Work to complete: Search the entries for lines that contain the word "prawo", and report each one found.

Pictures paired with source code

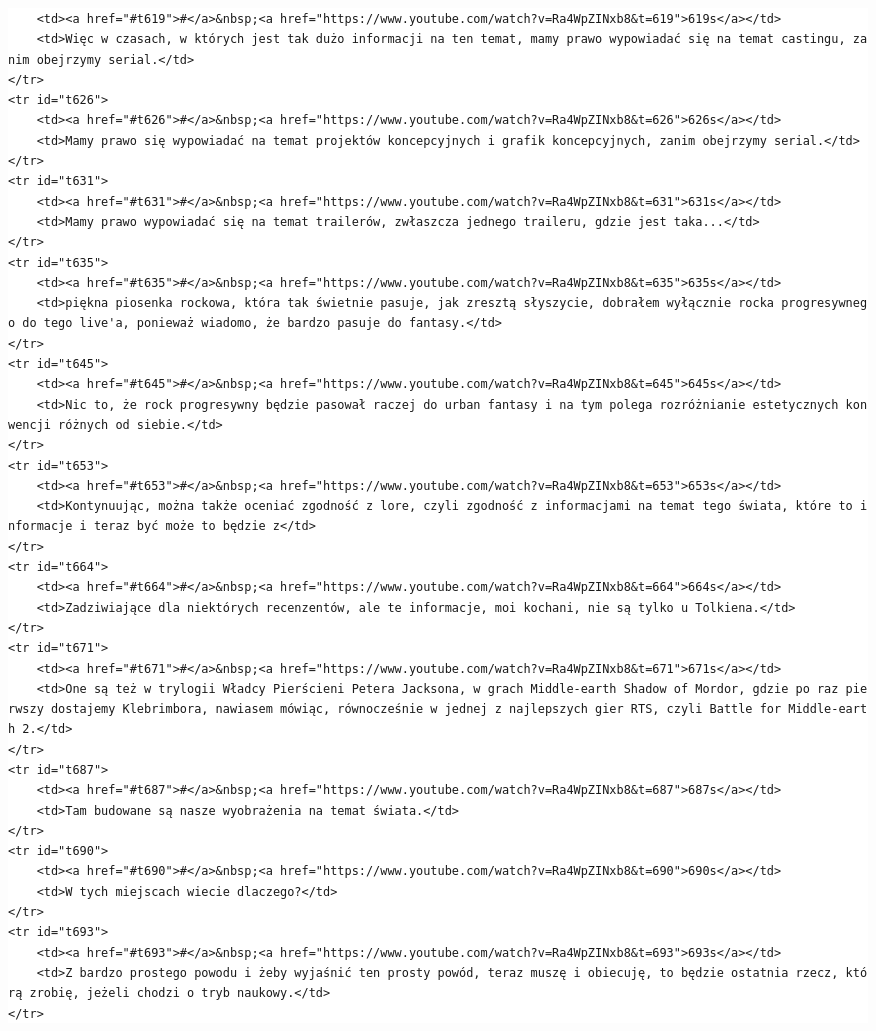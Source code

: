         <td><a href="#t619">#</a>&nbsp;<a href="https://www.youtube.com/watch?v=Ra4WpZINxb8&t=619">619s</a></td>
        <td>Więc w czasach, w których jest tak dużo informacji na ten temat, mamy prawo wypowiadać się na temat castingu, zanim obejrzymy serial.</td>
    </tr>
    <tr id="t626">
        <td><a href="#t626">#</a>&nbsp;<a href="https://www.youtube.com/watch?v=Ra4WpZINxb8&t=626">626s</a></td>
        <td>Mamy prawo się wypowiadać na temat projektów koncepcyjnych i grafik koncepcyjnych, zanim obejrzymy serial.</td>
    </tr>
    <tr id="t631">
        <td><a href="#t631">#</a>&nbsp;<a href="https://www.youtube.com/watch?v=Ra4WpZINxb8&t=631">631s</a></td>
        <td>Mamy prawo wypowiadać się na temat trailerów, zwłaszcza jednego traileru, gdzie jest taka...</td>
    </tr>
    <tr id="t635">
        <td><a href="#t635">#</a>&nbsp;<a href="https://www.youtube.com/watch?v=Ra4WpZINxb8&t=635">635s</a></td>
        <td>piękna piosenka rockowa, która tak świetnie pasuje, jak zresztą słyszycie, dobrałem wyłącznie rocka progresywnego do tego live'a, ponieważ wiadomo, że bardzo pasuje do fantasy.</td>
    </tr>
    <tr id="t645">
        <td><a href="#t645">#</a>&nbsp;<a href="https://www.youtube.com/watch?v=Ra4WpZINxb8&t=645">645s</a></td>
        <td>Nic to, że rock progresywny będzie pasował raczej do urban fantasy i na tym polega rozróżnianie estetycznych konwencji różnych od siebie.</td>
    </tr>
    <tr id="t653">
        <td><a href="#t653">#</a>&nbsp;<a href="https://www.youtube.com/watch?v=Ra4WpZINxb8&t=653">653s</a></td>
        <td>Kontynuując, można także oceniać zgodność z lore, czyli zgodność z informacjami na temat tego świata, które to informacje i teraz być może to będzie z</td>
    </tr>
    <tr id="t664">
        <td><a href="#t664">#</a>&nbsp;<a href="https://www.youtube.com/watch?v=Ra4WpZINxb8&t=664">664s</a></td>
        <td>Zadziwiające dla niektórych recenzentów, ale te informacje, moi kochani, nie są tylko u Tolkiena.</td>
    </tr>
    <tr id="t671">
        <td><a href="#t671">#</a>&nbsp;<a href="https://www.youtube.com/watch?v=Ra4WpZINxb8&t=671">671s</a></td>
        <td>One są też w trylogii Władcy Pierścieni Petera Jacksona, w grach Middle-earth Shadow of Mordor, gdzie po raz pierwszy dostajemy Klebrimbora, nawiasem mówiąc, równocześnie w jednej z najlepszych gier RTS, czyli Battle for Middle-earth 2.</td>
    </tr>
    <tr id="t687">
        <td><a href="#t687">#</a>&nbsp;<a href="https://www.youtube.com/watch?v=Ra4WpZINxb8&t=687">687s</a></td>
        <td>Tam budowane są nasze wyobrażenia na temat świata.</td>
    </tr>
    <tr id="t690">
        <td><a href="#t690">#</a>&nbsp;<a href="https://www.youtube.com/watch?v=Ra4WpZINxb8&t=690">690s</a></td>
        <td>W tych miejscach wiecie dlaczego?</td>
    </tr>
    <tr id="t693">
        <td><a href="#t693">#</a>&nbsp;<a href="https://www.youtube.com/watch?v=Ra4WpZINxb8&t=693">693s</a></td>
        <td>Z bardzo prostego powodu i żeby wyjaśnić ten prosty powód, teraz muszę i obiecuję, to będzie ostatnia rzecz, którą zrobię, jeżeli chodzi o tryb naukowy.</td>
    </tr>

Finished exercise:
        <td>Więc w czasach, w których jest tak dużo informacji na ten temat, mamy prawo wypowiadać się na temat castingu, zanim obejrzymy serial.</td>
        <td>Mamy prawo się wypowiadać na temat projektów koncepcyjnych i grafik koncepcyjnych, zanim obejrzymy serial.</td>
        <td>Mamy prawo wypowiadać się na temat trailerów, zwłaszcza jednego traileru, gdzie jest taka...</td>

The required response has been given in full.